Work task: Your task is to repeat exactly the lines below between the line holding "### Возможно вы искали" and the line holding "Макрос **CdrPreflight** ([на", inclusive, and only those.

Data records:

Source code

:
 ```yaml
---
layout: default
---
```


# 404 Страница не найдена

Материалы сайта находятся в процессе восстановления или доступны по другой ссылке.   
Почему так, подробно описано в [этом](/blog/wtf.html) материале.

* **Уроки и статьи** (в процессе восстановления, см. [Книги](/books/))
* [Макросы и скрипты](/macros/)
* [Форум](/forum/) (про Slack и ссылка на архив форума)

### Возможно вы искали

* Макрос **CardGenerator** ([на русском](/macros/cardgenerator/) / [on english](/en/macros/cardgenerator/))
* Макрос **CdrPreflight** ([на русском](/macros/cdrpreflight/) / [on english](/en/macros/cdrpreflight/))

---

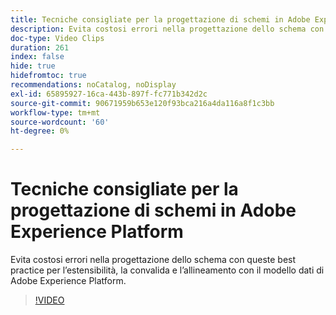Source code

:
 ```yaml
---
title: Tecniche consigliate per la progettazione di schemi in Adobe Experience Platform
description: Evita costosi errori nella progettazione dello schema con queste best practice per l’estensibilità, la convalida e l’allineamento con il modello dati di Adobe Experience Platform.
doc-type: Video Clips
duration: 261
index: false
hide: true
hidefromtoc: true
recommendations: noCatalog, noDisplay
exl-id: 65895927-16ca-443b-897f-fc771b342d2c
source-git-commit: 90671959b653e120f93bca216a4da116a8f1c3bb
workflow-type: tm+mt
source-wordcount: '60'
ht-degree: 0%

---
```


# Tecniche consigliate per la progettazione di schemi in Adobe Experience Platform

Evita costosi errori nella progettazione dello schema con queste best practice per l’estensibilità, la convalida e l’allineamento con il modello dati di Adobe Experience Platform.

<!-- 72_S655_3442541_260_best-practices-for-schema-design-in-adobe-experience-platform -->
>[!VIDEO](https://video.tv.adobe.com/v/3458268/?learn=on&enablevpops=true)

* * *

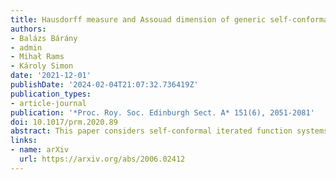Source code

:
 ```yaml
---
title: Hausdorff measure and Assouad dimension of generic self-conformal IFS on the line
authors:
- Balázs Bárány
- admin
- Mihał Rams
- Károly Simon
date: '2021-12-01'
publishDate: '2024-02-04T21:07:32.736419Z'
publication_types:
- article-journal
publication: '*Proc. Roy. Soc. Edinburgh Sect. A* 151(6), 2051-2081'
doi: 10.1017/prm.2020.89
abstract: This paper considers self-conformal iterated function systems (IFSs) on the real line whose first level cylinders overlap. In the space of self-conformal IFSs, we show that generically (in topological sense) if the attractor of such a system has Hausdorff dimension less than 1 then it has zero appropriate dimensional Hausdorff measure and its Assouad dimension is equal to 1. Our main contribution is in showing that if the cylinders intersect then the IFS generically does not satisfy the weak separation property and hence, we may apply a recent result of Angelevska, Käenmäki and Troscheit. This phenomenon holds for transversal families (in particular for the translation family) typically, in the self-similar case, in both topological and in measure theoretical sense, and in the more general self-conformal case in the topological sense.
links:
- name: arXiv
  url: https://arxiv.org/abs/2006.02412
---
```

Answer:
### Возможно вы искали

* Макрос **CardGenerator** ([на русском](/macros/cardgenerator/) / [on english](/en/macros/cardgenerator/))
* Макрос **CdrPreflight** ([на русском](/macros/cdrpreflight/) / [on english](/en/macros/cdrpreflight/))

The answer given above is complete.